Vở ô ly by Phương Nguyên Lê

Seeking to interrogate inherited understandings of masculinity, 'Vở ô ly' considers the exchange between war circumstances and family, remembering and forgetting.

“In 1985, my father, then a professional volleyball player for the Vietnamese military, went to Siem Reap with his team as part of an athletic training camp. A year later, he was sent back to Siem Reap, not as an athlete, but as a soldier. The battle he participated in was part of a secret border war in the aftermath of the Khmer Rouge. As such, my father was never considered a veteran by the Vietnamese government. In 2024, I travelled to Siem Reap with my father. We visited sites of his battle, shared a motel room, played volleyball, and made photographs of each other. I could no longer place my father’s stories on the periphery. I needed to be nearby.

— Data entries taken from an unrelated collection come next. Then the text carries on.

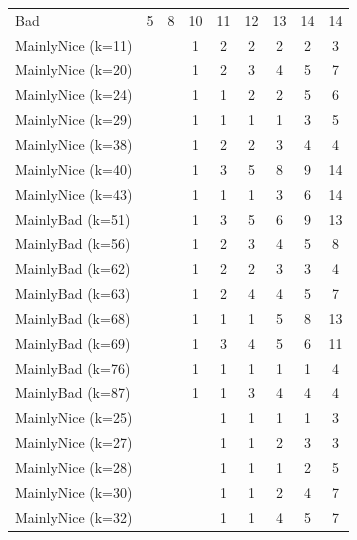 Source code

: \documentclass[journal,10pt,twoside]{IEEEtran}
\begin{document}
\begin{table}[ht]
\begin{minipage}{.55\textwidth}
\begin{tabular}{l|cccccccc}
        Bad                  &   5 &   8 &   10 &   11 &   12 &   13 &   14 &   14 \\
        MainlyNice (k=11)    &     &     &    1 &    2 &    2 &    2 &    2 &    3 \\
        MainlyNice (k=20)    &     &     &    1 &    2 &    3 &    4 &    5 &    7 \\
        MainlyNice (k=24)    &     &     &    1 &    1 &    2 &    2 &    5 &    6 \\
        MainlyNice (k=29)    &     &     &    1 &    1 &    1 &    1 &    3 &    5 \\
        MainlyNice (k=38)    &     &     &    1 &    2 &    2 &    3 &    4 &    4 \\
        MainlyNice (k=40)    &     &     &    1 &    3 &    5 &    8 &    9 &   14 \\
        MainlyNice (k=43)    &     &     &    1 &    1 &    1 &    3 &    6 &   14 \\
        MainlyBad (k=51)     &     &     &    1 &    3 &    5 &    6 &    9 &   13 \\
        MainlyBad (k=56)     &     &     &    1 &    2 &    3 &    4 &    5 &    8 \\
        MainlyBad (k=62)     &     &     &    1 &    2 &    2 &    3 &    3 &    4 \\
        MainlyBad (k=63)     &     &     &    1 &    2 &    4 &    4 &    5 &    7 \\
        MainlyBad (k=68)     &     &     &    1 &    1 &    1 &    5 &    8 &   13 \\
        MainlyBad (k=69)     &     &     &    1 &    3 &    4 &    5 &    6 &   11 \\
        MainlyBad (k=76)     &     &     &    1 &    1 &    1 &    1 &    1 &    4 \\
        MainlyBad (k=87)     &     &     &    1 &    1 &    3 &    4 &    4 &    4 \\
        MainlyNice (k=25)    &     &     &      &    1 &    1 &    1 &    1 &    3 \\
        MainlyNice (k=27)    &     &     &      &    1 &    1 &    2 &    3 &    3 \\
        MainlyNice (k=28)    &     &     &      &    1 &    1 &    1 &    2 &    5 \\
        MainlyNice (k=30)    &     &     &      &    1 &    1 &    2 &    4 &    7 \\
        MainlyNice (k=32)    &     &     &      &    1 &    1 &    4 &    5 &    7 \\

\end{tabular}
\end{minipage}
\end{table}
\end{document}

By reprinting photographs from this trip and presenting them alongside archival images onto pages from the Vietnamese student exercise book (the titular Vở ô ly)—sourced in Saigon and reminiscent of those I used during high school in Vietnam—I attempt to unlearn the knowledge I once held about my father’s experience of war. That knowledge was shaped by the dominant narratives of the Vietnamese Communist state, disseminated through public education, as well as by the American-centric global framing of the American War in Vietnam. Through this lens, I seek to interrogate inherited understandings of masculinity within my lineage while safeguarding my father’s memories. This work extends on a previous series exploring the interplay between war circumstances and family, remembering and forgetting, the rupture of collective memory, and the effort one makes to fill the gap in-between.”

- Phương Nguyên Lê


Phương Nguyên Lê (or Lê Nguyên Phương in Vietnamese naming convention) (b. 2002, Ha Noi) is an emerging Vietnamese photographer, artist, and researcher. His works focus on themes of collective identity, community, and family in the aftermath of the American War in Vietnam.

In 2023, Nguyên Lê was the recipient of the Objectifs Documentary Awards (Singapore) and Tall Poppy Press Publishing Prize (Australia), which resulted in a debut monograph and solo exhibition for his body of work Sunshine. Working across the Asia-Pacific region, Nguyên Lê has exhibited at Đà Lạt Art Biennale 2024 and Studio 3năm (Vietnam), Objectifs Centre for Photography and Film (Singapore), Indonesia Photo Fair and FOTO Bali (Indonesia), Angkor Photo Festival (Cambodia), RABA Gallery (Japan), Museum of Australian Photography and PHOTO 2024 Biennale (Australia).